Een gemeente bouwde en verbouwde een tweetal schoolgebouwen. Bij oplevering droeg de gemeente beide gebouwen over aan een stichting voor een koopsom van ongeveer € 1.1 miljoen, terwijl de investeringskosten ongeveer € 12.6 miljoen waren. De stichting verhuurde de twee schoolgebouwen aan twee schoolverenigingen. Deze verenigingen betaalden de huur voor vijf jaar, in totaal ongeveer € 1.1 miljoen, vooruit. De stichting betaalde met deze huuropbrengst de koopsom aan de gemeente. Door deze constructie kon de gemeente de bij de (ver)bouw van de schoolgebouwen in rekening gebrachte omzetbelasting terugvragen. De inspecteur hief de in aftrek gebrachte omzetbelasting na, maar de gemeente was het daarmee oneens. Het geschil mondde uit in een lange beroepsprocedure. De Hoge Raad oordeelde dat de belastingrechter moest onderzoeken of de constructie geoorloofd was. Het hof kon daarbij niet volstaan met onderzoek naar de toelaatbaarheid van het tussenschuiven van de stichting. Het hof diende volledig te onderzoeken en te motiveren of de gemeente al dan niet had gehandeld in strijd met doel en strekking van de Wet OB 1968. Zie: ‘BTW-constructie: wel of geen misbruik van wet?’.
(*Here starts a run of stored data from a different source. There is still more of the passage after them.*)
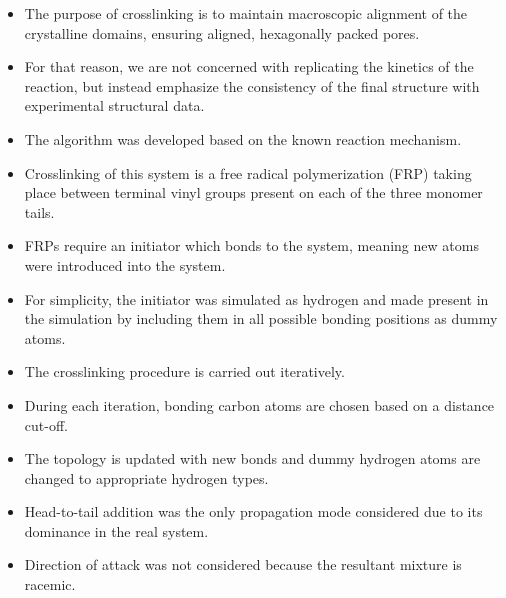 \documentclass{article}
\newcommand{\angstrom}{\textup{\AA}}
\begin{document}
  \begin{itemize}
    \item The purpose of crosslinking is to maintain macroscopic alignment of
    the crystalline domains, ensuring aligned, hexagonally packed pores.
    \item For that reason, we are not concerned with replicating the kinetics
    of the reaction, but instead emphasize the consistency of the final structure
    with experimental structural data.
    \item The algorithm was developed based on the known reaction mechanism.
    \item Crosslinking of this system is a free radical polymerization (FRP)
    taking place between terminal vinyl groups present on each of the three
    monomer tails.
    \item FRPs require an initiator which bonds to the system, meaning new atoms
    were introduced into the system.
    \item For simplicity, the initiator was simulated as hydrogen and made present
    in the simulation by including them in all possible bonding positions as dummy atoms.
    \item The crosslinking procedure is carried out iteratively.
    \item During each iteration, bonding carbon atoms are chosen based on a distance cut-off.
    \item The topology is updated with new bonds and dummy hydrogen atoms are
    changed to appropriate hydrogen types.
    \item Head-to-tail addition was the only propagation mode considered due to
    its dominance in the real system.
    \item Direction of attack was not considered because the resultant mixture
    is racemic.
  \end{itemize}
\end{document}

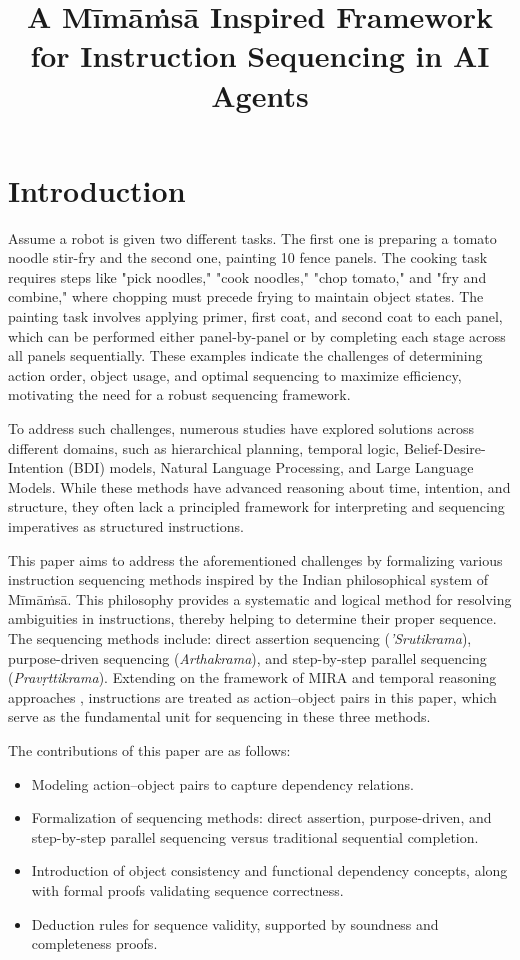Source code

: \documentclass[a4paper,11pt]{lmcs}
\title{A M\={i}m\={a}\.{m}s\={a} Inspired Framework for Instruction Sequencing in AI Agents}
\author{}
\newcommand{\mimamsa}{M\={i}m\={a}\.ms\={a}}
\begin{document}
\maketitle

\begin{abstract}

\end{abstract}

\section{Introduction}
Assume a robot is given two different tasks. The first one is preparing a tomato noodle stir-fry and the second one, painting 10 fence panels. The cooking task requires steps like "pick noodles," "cook noodles," "chop tomato," and "fry and combine," where chopping must precede frying to maintain object states. The painting task involves applying primer, first coat, and second coat to each panel, which can be performed either panel-by-panel or by completing each stage across all panels sequentially. These examples indicate the challenges of determining action order, object usage, and optimal sequencing to maximize efficiency, motivating the need for a robust sequencing framework.

To address such challenges, numerous studies have explored solutions across different domains, such as hierarchical planning, temporal logic, Belief-Desire-Intention (BDI) models, Natural Language Processing, and Large Language Models. While these methods have advanced reasoning about time, intention, and structure, they often lack a principled framework for interpreting and sequencing imperatives as structured instructions.

This paper aims to address the aforementioned challenges by formalizing various instruction sequencing methods inspired by the Indian philosophical system of \mimamsa. This philosophy provides a systematic and logical method for resolving ambiguities in instructions, thereby helping to determine their proper sequence. The sequencing methods include: direct assertion sequencing (\textit{'Srutikrama}), purpose-driven sequencing (\textit{Arthakrama}), and step-by-step parallel sequencing (\textit{Pravṛttikrama}). Extending on the framework of MIRA \citep{mira} and temporal reasoning approaches \citep{llmmira}, instructions are treated as action–object pairs in this paper, which serve as the fundamental unit for sequencing in these three methods.

The contributions of this paper are as follows:
\begin{itemize}
\item Modeling action–object pairs to capture dependency relations.
\item Formalization of sequencing methods: direct assertion, purpose-driven, and step-by-step parallel sequencing versus traditional sequential completion.
\item Introduction of object consistency and functional dependency concepts, along with formal proofs validating sequence correctness.
\item Deduction rules for sequence validity, supported by soundness and completeness proofs.
\end{itemize}
\end{document}

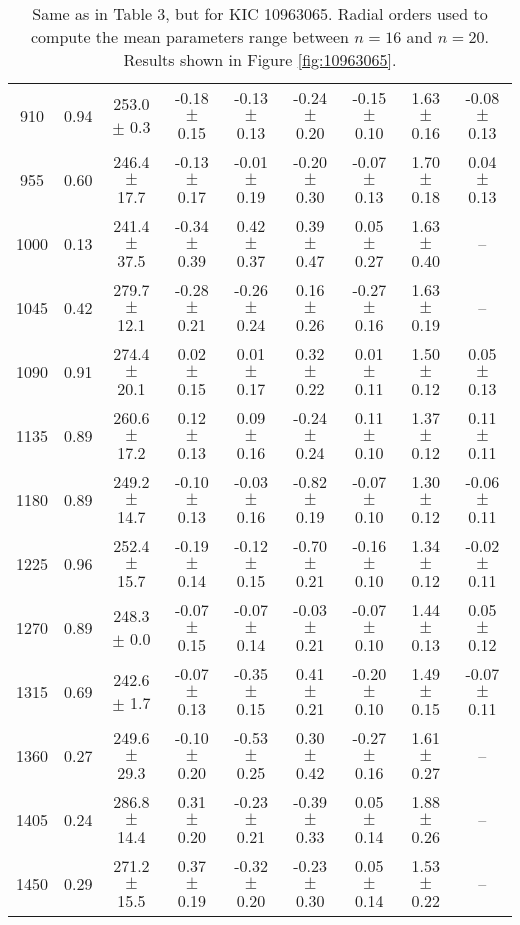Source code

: \documentclass[twocolumn]{aastex61}%
\begin{document}
\begin{table*}[ht]
\begin{tabular}{ccc|ccccc|c}
910 & 0.94 & 253.0 $\pm$ 0.3 & -0.18 $\pm$ 0.15 & -0.13 $\pm$ 0.13 & -0.24 $\pm$ 0.20 & -0.15 $\pm$ 0.10 & 1.63 $\pm$ 0.16 & -0.08 $\pm$ 0.13\\
955 & 0.60 & 246.4 $\pm$ 17.7 & -0.13 $\pm$ 0.17 & -0.01 $\pm$ 0.19 & -0.20 $\pm$ 0.30 & -0.07 $\pm$ 0.13 & 1.70 $\pm$ 0.18 & 0.04 $\pm$ 0.13\\
1000 & 0.13 & 241.4 $\pm$ 37.5 & -0.34 $\pm$ 0.39 & 0.42 $\pm$ 0.37 & 0.39 $\pm$ 0.47 & 0.05 $\pm$ 0.27 & 1.63 $\pm$ 0.40 & --\\
1045 & 0.42 & 279.7 $\pm$ 12.1 & -0.28 $\pm$ 0.21 & -0.26 $\pm$ 0.24 & 0.16 $\pm$ 0.26 & -0.27 $\pm$ 0.16 & 1.63 $\pm$ 0.19 & --\\
1090 & 0.91 & 274.4 $\pm$ 20.1 & 0.02 $\pm$ 0.15 & 0.01 $\pm$ 0.17 & 0.32 $\pm$ 0.22 & 0.01 $\pm$ 0.11 & 1.50 $\pm$ 0.12 & 0.05 $\pm$ 0.13\\
1135 & 0.89 & 260.6 $\pm$ 17.2 & 0.12 $\pm$ 0.13 & 0.09 $\pm$ 0.16 & -0.24 $\pm$ 0.24 & 0.11 $\pm$ 0.10 & 1.37 $\pm$ 0.12 & 0.11 $\pm$ 0.11\\
1180 & 0.89 & 249.2 $\pm$ 14.7 & -0.10 $\pm$ 0.13 & -0.03 $\pm$ 0.16 & -0.82 $\pm$ 0.19 & -0.07 $\pm$ 0.10 & 1.30 $\pm$ 0.12 & -0.06 $\pm$ 0.11\\
1225 & 0.96 & 252.4 $\pm$ 15.7 & -0.19 $\pm$ 0.14 & -0.12 $\pm$ 0.15 & -0.70 $\pm$ 0.21 & -0.16 $\pm$ 0.10 & 1.34 $\pm$ 0.12 & -0.02 $\pm$ 0.11\\
1270 & 0.89 & 248.3 $\pm$ 0.0 & -0.07 $\pm$ 0.15 & -0.07 $\pm$ 0.14 & -0.03 $\pm$ 0.21 & -0.07 $\pm$ 0.10 & 1.44 $\pm$ 0.13 & 0.05 $\pm$ 0.12\\
1315 & 0.69 & 242.6 $\pm$ 1.7 & -0.07 $\pm$ 0.13 & -0.35 $\pm$ 0.15 & 0.41 $\pm$ 0.21 & -0.20 $\pm$ 0.10 & 1.49 $\pm$ 0.15 & -0.07 $\pm$ 0.11\\
1360 & 0.27 & 249.6 $\pm$ 29.3 & -0.10 $\pm$ 0.20 & -0.53 $\pm$ 0.25 & 0.30 $\pm$ 0.42 & -0.27 $\pm$ 0.16 & 1.61 $\pm$ 0.27 & --\\
1405 & 0.24 & 286.8 $\pm$ 14.4 & 0.31 $\pm$ 0.20 & -0.23 $\pm$ 0.21 & -0.39 $\pm$ 0.33 & 0.05 $\pm$ 0.14 & 1.88 $\pm$ 0.26 & --\\
1450 & 0.29 & 271.2 $\pm$ 15.5 & 0.37 $\pm$ 0.19 & -0.32 $\pm$ 0.20 & -0.23 $\pm$ 0.30 & 0.05 $\pm$ 0.14 & 1.53 $\pm$ 0.22 & --\\
\end{tabular}
\caption{Same as in Table 3, but for KIC 10963065. Radial orders used to compute the mean parameters range between $n=16$ and $n=20$. Results shown in Figure \ref{fig:10963065}.}\label{tab:10963065}\vspace{-1.5cm}
\end{table*}
\end{document}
Constructie met gekunsteld karakter
De Hoge Raad verwees de zaak voor een tweede keer door. Dit keer naar Hof Amsterdam. Dit hof oordeelde dat het samenstel van transacties had geleid tot een belastingvoordeel dat in strijd met doel en strekking van de wet was verkregen. In dit geval was namelijk sprake van een kunstmatige koopsom, een kunstmatig kasrondje en contractuele bepalingen die puur gericht waren op de aftrek van voorbelasting. Dit alles was alleen bedoeld om recht op aftrek van btw te creëren voor een als overheid handelende gemeente. Daarmee was sprake van een constructie met een volstrekt gekunsteld karakter. En dus was de verkregen aftrek een belastingvoordeel verkregen in strijd met doel en strekking van de wet.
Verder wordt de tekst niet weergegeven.